Retype each entry exactly as written, and keep the pictures out of the copy.

[Collected data]
*** Block opens ***

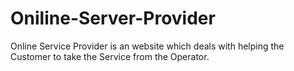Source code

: # Oniline-Server-Provider
Online Service Provider is an website which deals with helping the Customer to take the Service from the Operator.
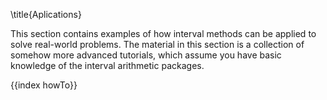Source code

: \title{Aplications}

This section contains examples of how interval methods can be applied to solve real-world problems. The material in this section is a collection of somehow more advanced tutorials, which assume you have basic knowledge of the interval arithmetic packages.

{{index howTo}}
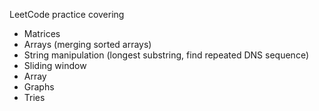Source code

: LeetCode practice covering 
- Matrices
- Arrays (merging sorted arrays)
- String manipulation (longest substring, find repeated DNS sequence)
- Sliding window
- Array
- Graphs
- Tries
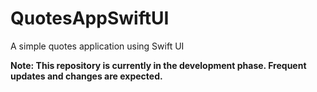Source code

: # QuotesAppSwiftUI
A simple quotes application using Swift UI

**Note: This repository is currently in the development phase. Frequent updates and changes are expected.**

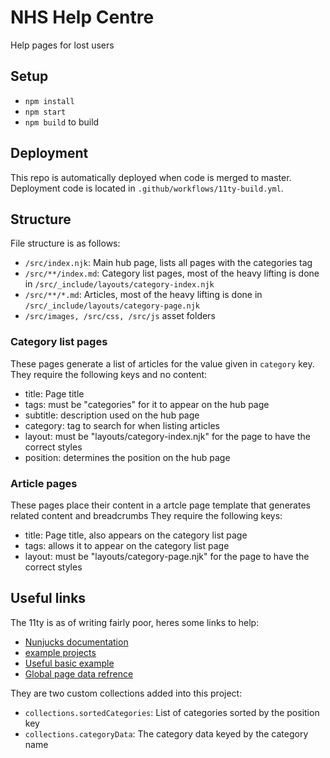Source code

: # NHS Help Centre
Help pages for lost users

## Setup
- `npm install`
- `npm start`
- `npm build` to build 

## Deployment
This repo is automatically deployed when code is merged to master. Deployment code is located in `.github/workflows/11ty-build.yml`.

## Structure
File structure is as follows: 

- `/src/index.njk`: Main hub page, lists all pages with the categories tag
- `/src/**/index.md`: Category list pages, most of the heavy lifting is done in `/src/_include/layouts/category-index.njk`
- `/src/**/*.md`: Articles, most of the heavy lifting is done in `/src/_include/layouts/category-page.njk`
- `/src/images, /src/css, /src/js` asset folders

### Category list pages
These pages generate a list of articles for the value given in `category` key.
They require the following keys and no content: 

- title: Page title
- tags:  must be "categories" for it to appear on the hub page
- subtitle: description used on the hub page
- category: tag to search for when listing articles
- layout: must be "layouts/category-index.njk" for the page to have the correct styles
- position: determines the position on the hub page

### Article pages
These pages place their content in a artcle page template that generates related content and breadcrumbs
They require the following keys:

- title: Page title, also appears on the category list page
- tags: allows it to appear on the category list page
- layout: must be "layouts/category-page.njk" for the page to have the correct styles

## Useful links
The 11ty is as of writing fairly poor, heres some links to help:

- [Nunjucks documentation](https://mozilla.github.io/nunjucks/templating.html)
- [example projects](https://www.11ty.dev/docs/starter/)
- [Useful basic example](https://github.com/philhawksworth/eleventyone)
- [Global page data refrence](https://www.11ty.dev/docs/data-eleventy-supplied/)

They are two custom collections added into this project:

- `collections.sortedCategories`: List of categories sorted by the position key
- `collections.categoryData`: The category data keyed by the category name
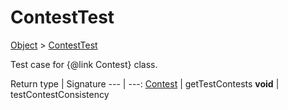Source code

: 
# ContestTest

[Object]() > [ContestTest](nullfr/faylixe/googlecodejam/client/ContestTest.md)


Test case for {@link Contest} class.

Return type | Signature
--- | ---:
[Contest](nullfr/faylixe/googlecodejam/client/Contest.md) | getTestContests
**void** | testContestConsistency
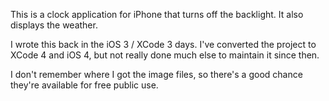 This is a clock application for iPhone that turns off the backlight.  It also displays the weather.

I wrote this back in the iOS 3 / XCode 3 days.  I've converted the project to XCode 4 and iOS 4, but not really done much else to maintain it since then.

I don't remember where I got the image files, so there's a good chance they're available for free public use.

*** Block closes ***

ANSWER TO THE EXERCISE:
Source code

: # Oniline-Server-Provider
Online Service Provider is an website which deals with helping the Customer to take the Service from the Operator.
Source code

: \title{Aplications}

This section contains examples of how interval methods can be applied to solve real-world problems. The material in this section is a collection of somehow more advanced tutorials, which assume you have basic knowledge of the interval arithmetic packages.

{{index howTo}}
Source code

: LeetCode practice covering 
- Matrices
- Arrays (merging sorted arrays)
- String manipulation (longest substring, find repeated DNS sequence)
- Sliding window
- Array
- Graphs
- Tries
Source code

: # QuotesAppSwiftUI
A simple quotes application using Swift UI

**Note: This repository is currently in the development phase. Frequent updates and changes are expected.**

Source code

: # NHS Help Centre
Help pages for lost users

## Setup
- `npm install`
- `npm start`
- `npm build` to build 

## Deployment
This repo is automatically deployed when code is merged to master. Deployment code is located in `.github/workflows/11ty-build.yml`.

## Structure
File structure is as follows: 

- `/src/index.njk`: Main hub page, lists all pages with the categories tag
- `/src/**/index.md`: Category list pages, most of the heavy lifting is done in `/src/_include/layouts/category-index.njk`
- `/src/**/*.md`: Articles, most of the heavy lifting is done in `/src/_include/layouts/category-page.njk`
- `/src/images, /src/css, /src/js` asset folders

### Category list pages
These pages generate a list of articles for the value given in `category` key.
They require the following keys and no content: 

- title: Page title
- tags:  must be "categories" for it to appear on the hub page
- subtitle: description used on the hub page
- category: tag to search for when listing articles
- layout: must be "layouts/category-index.njk" for the page to have the correct styles
- position: determines the position on the hub page

### Article pages
These pages place their content in a artcle page template that generates related content and breadcrumbs
They require the following keys:

- title: Page title, also appears on the category list page
- tags: allows it to appear on the category list page
- layout: must be "layouts/category-page.njk" for the page to have the correct styles

## Useful links
The 11ty is as of writing fairly poor, heres some links to help:

- [Nunjucks documentation](https://mozilla.github.io/nunjucks/templating.html)
- [example projects](https://www.11ty.dev/docs/starter/)
- [Useful basic example](https://github.com/philhawksworth/eleventyone)
- [Global page data refrence](https://www.11ty.dev/docs/data-eleventy-supplied/)

They are two custom collections added into this project:

- `collections.sortedCategories`: List of categories sorted by the position key
- `collections.categoryData`: The category data keyed by the category name
Source code

: 
# ContestTest

[Object]() > [ContestTest](nullfr/faylixe/googlecodejam/client/ContestTest.md)


Test case for {@link Contest} class.

Return type | Signature
--- | ---:
[Contest](nullfr/faylixe/googlecodejam/client/Contest.md) | getTestContests
**void** | testContestConsistency
 This is a clock application for iPhone that turns off the backlight.  It also displays the weather.

I wrote this back in the iOS 3 / XCode 3 days.  I've converted the project to XCode 4 and iOS 4, but not really done much else to maintain it since then.

I don't remember where I got the image files, so there's a good chance they're available for free public use.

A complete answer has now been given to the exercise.